__Input records__

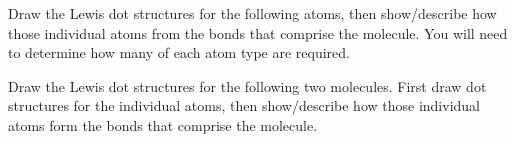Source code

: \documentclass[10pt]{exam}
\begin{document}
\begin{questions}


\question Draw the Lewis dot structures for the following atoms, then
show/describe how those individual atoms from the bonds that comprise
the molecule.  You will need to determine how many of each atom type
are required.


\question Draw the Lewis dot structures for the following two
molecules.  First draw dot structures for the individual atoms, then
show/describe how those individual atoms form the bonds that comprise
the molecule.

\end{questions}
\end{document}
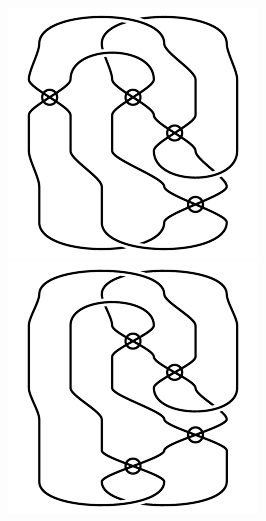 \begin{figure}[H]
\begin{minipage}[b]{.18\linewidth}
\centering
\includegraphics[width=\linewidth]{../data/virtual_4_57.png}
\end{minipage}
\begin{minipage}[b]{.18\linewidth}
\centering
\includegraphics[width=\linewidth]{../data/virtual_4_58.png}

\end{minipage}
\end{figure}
* * *
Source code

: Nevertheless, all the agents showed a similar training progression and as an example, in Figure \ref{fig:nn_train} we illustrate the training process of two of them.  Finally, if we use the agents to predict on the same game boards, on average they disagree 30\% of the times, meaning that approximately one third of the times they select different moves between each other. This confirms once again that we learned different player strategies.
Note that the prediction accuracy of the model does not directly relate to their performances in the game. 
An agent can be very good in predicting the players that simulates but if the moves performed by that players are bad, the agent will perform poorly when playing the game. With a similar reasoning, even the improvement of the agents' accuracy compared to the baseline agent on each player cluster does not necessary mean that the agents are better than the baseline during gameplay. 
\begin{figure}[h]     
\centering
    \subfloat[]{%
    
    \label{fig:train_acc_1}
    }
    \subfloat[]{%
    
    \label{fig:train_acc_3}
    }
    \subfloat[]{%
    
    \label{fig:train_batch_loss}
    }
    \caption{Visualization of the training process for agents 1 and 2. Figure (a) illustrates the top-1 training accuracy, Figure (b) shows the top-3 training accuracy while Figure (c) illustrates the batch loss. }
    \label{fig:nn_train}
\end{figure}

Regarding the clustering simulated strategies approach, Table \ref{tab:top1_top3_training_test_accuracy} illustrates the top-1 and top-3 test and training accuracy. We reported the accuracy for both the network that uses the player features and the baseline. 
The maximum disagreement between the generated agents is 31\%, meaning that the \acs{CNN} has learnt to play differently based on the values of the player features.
...
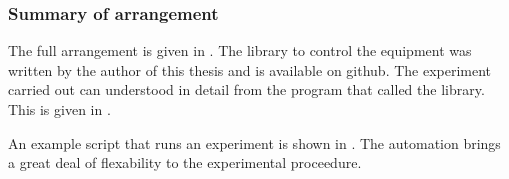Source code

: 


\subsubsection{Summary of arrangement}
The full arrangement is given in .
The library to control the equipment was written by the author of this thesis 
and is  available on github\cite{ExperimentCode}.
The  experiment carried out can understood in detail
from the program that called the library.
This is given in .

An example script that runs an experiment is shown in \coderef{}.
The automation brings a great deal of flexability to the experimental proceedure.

__What you will do__
Check each line of the material for the string "Lewis", then state how many lines have it and nothing more.

__Task answer__
2